## Exercise details
Sort through the entries below and pull out lines containing the word "razonables".

## Given records
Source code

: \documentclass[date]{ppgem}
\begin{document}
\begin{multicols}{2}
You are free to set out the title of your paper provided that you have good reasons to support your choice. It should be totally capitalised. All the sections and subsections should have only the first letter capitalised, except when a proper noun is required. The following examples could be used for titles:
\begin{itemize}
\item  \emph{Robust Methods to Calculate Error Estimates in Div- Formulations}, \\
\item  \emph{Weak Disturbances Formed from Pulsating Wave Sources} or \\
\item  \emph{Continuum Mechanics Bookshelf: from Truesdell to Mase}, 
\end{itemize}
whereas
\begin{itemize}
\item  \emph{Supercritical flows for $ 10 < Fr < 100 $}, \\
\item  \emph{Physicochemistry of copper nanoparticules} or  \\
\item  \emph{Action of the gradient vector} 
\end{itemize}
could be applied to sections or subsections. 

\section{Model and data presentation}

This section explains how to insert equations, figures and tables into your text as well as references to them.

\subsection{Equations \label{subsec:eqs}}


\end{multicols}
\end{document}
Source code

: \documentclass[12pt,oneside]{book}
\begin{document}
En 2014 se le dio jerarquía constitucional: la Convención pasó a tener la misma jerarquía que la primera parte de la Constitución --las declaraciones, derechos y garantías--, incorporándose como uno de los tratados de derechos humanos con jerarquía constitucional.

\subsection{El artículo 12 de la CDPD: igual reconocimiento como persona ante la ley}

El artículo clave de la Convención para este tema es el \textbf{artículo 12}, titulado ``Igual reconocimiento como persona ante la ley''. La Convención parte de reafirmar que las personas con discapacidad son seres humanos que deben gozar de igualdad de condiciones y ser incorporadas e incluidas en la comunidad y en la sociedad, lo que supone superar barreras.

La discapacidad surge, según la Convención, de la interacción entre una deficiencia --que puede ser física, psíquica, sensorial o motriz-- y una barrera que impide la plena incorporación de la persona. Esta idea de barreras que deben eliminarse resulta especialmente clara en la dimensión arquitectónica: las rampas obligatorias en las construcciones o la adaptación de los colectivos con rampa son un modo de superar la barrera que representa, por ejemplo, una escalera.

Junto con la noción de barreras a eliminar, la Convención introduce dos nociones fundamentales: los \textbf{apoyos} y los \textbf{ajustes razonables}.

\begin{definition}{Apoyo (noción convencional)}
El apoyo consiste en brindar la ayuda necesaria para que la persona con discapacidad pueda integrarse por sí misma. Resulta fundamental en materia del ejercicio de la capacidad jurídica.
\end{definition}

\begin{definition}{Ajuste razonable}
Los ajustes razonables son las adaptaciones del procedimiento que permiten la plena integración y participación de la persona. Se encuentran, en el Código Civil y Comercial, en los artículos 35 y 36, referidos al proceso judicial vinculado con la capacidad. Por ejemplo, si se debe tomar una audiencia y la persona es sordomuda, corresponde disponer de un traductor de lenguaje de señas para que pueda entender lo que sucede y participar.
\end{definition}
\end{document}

## Answer to the problem
Junto con la noción de barreras a eliminar, la Convención introduce dos nociones fundamentales: los \textbf{apoyos} y los \textbf{ajustes razonables}.
Los ajustes razonables son las adaptaciones del procedimiento que permiten la plena integración y participación de la persona. Se encuentran, en el Código Civil y Comercial, en los artículos 35 y 36, referidos al proceso judicial vinculado con la capacidad. Por ejemplo, si se debe tomar una audiencia y la persona es sordomuda, corresponde disponer de un traductor de lenguaje de señas para que pueda entender lo que sucede y participar.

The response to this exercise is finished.